"A House Divided" by Margaret Skea is an outstanding historical novel. It is set in Scotland and France in 1597, and brings the period to life in a quite remarkable way. Scotland has a turbulent and often violent history, with a succession of major wars and lesser conflicts across many centuries, all of which left their mark on the ordinary people of the day. In many ways, you could think of the 1590s as one of the quieter periods of Scottish history, with the country enjoying relative stability under the rule of King James VI. The conflicts during the childhood and reign of his mother, Mary Queen of the Scots, took place a generation earlier; while the Wars of the Three Kingdoms, sparked by his son Charles I, were a generation later.
As Margaret Skea shows, however, while the country as a whole may have been enjoying relative peace and prosperity, there remained the potential for smaller scale conflicts as the ambitions of nobles and landowners clashed. One such conflict arose from the competing ambitions of the Cunninghame and Montgomerie families in the area of Cunninghame, which included much of North Ayrshire and extended north towards the River Clyde. "A House Divided" is set against the background of this conflict and centres around the fictional Munro family. They are supporters of the Montgomerie faction and so hated by William Cunninghame, one of the many truly unpleasant characters that litter Scottish history, that Munro has had to flee to France to fight in the French Wars of Religion, while his wife Kate and their children live in fear under assumed names in Scotland.
The story switches back and forth between the fortunes of the family in Scotland and of Munro in France before they, inevitably, converge. To the mix of Scottish domestic life and French military campaigns, the author adds the hysteria of the Great Scottish Witch Hunt of 1597, and the result is a gripping story that draws in the reader and keeps you turning the page all the way to a climactic ending.
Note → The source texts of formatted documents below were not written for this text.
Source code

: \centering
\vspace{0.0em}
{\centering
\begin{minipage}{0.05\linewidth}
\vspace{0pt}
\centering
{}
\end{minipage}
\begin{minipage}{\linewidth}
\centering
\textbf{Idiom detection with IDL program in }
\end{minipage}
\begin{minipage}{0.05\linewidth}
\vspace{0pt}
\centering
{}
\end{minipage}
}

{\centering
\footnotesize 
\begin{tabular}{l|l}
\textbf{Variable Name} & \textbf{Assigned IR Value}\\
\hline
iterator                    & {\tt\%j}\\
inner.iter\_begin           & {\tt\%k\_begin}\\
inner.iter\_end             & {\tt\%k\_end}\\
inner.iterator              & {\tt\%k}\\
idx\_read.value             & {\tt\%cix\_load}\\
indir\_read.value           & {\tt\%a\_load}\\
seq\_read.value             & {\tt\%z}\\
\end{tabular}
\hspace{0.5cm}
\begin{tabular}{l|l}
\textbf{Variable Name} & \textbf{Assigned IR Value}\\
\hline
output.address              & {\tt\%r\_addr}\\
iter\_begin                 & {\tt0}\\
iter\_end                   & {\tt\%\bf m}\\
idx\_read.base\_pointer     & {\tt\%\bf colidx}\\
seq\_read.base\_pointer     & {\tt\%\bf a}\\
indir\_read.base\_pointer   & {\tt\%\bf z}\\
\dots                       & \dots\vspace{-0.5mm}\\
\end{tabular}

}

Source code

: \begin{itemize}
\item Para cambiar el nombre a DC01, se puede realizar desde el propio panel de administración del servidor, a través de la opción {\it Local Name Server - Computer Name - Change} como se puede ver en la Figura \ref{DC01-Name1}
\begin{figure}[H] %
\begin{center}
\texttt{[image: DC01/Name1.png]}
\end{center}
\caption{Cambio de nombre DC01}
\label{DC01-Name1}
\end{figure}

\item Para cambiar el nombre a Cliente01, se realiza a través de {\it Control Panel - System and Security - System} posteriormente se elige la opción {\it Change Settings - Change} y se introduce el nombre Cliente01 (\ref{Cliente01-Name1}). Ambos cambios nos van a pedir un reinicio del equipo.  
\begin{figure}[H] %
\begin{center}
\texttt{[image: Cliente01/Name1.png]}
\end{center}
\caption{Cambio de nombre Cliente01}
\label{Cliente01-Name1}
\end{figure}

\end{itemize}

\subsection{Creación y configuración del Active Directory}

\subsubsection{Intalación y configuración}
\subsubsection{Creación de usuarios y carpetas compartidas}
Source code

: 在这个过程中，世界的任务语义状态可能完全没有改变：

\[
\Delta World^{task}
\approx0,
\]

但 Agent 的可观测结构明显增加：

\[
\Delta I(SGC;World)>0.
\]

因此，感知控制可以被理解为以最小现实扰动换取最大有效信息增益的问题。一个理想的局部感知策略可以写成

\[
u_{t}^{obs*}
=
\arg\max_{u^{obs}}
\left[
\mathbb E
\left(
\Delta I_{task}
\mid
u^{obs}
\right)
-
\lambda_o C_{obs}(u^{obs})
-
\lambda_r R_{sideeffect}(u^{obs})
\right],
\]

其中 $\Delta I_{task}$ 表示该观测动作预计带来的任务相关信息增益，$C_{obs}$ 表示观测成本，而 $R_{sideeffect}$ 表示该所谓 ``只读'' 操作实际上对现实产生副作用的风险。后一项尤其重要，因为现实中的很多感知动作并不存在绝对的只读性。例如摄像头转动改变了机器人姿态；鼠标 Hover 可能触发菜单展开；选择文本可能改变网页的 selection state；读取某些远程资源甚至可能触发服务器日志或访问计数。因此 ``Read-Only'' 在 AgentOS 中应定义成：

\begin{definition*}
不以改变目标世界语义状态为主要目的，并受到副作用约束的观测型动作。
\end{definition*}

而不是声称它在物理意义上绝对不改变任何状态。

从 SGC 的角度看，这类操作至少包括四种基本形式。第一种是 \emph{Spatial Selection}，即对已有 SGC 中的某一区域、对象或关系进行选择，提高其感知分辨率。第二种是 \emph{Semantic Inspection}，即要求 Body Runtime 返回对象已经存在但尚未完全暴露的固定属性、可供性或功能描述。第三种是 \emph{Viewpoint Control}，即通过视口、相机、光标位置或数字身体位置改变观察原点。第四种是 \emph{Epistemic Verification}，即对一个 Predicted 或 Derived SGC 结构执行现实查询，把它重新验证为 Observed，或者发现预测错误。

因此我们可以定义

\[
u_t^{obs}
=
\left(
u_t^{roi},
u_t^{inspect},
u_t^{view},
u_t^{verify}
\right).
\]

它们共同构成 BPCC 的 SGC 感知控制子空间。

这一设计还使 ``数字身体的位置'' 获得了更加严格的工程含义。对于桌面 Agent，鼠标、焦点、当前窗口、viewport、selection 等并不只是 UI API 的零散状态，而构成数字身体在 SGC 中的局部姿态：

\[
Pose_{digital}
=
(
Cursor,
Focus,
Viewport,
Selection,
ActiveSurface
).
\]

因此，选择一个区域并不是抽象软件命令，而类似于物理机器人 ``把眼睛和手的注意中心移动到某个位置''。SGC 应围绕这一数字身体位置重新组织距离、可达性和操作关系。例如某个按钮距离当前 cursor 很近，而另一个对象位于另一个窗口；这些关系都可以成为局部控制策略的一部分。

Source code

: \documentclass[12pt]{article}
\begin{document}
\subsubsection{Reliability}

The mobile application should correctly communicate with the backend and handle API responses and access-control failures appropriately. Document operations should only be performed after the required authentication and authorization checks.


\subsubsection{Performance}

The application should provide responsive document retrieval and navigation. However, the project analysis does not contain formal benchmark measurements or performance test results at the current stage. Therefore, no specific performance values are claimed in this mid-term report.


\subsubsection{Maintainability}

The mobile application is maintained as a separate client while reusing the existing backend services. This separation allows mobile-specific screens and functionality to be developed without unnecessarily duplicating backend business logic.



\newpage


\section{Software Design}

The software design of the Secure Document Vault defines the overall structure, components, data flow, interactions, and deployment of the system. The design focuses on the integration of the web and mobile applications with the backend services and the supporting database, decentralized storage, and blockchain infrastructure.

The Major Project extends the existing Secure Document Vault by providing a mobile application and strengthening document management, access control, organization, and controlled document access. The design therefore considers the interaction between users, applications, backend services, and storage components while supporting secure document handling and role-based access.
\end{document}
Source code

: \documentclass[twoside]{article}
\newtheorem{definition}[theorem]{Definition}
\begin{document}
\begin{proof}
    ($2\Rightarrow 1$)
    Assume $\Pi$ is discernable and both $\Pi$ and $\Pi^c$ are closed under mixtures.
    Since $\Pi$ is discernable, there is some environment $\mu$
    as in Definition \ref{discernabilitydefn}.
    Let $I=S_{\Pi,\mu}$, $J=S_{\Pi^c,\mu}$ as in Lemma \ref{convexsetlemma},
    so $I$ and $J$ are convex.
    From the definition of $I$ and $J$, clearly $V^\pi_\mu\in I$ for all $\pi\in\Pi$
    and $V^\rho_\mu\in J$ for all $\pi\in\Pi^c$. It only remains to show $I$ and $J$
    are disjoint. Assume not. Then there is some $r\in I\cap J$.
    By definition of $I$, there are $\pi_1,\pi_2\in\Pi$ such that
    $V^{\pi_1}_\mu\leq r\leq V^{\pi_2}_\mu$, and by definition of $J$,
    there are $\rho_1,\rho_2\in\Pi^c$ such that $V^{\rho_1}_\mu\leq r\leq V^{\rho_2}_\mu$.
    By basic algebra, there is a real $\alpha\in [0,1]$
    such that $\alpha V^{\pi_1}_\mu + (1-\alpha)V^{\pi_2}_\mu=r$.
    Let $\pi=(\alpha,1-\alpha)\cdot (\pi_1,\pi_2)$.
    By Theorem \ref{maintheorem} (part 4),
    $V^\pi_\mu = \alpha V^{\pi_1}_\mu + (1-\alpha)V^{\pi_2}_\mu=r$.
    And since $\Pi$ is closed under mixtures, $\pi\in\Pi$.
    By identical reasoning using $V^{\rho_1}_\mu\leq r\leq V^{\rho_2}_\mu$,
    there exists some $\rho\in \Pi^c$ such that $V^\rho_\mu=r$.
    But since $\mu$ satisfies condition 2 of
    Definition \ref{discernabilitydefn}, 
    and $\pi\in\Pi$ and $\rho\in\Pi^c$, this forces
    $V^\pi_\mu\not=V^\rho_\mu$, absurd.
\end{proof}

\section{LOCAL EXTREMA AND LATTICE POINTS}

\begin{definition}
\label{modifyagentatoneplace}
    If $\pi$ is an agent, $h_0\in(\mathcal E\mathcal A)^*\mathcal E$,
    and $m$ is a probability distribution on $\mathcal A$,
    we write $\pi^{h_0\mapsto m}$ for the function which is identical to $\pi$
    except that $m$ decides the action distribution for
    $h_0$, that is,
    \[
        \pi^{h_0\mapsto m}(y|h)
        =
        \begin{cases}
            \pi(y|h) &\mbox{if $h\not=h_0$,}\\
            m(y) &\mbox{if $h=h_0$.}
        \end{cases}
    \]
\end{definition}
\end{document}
A historical novelist needs to tell a good story, like any novelist. But they also need to transport the reader to another time in a way that is convincing: if a reader trips over just one thing that feels wrong or is anachronistic it can completely undermine the experience. "A House Divided" is clearly the result of a huge amount of historical research, and feels exactly right. The characters live in a world that is indeed utterly convincing, allowing the reader to sit back and enjoy an excellent story.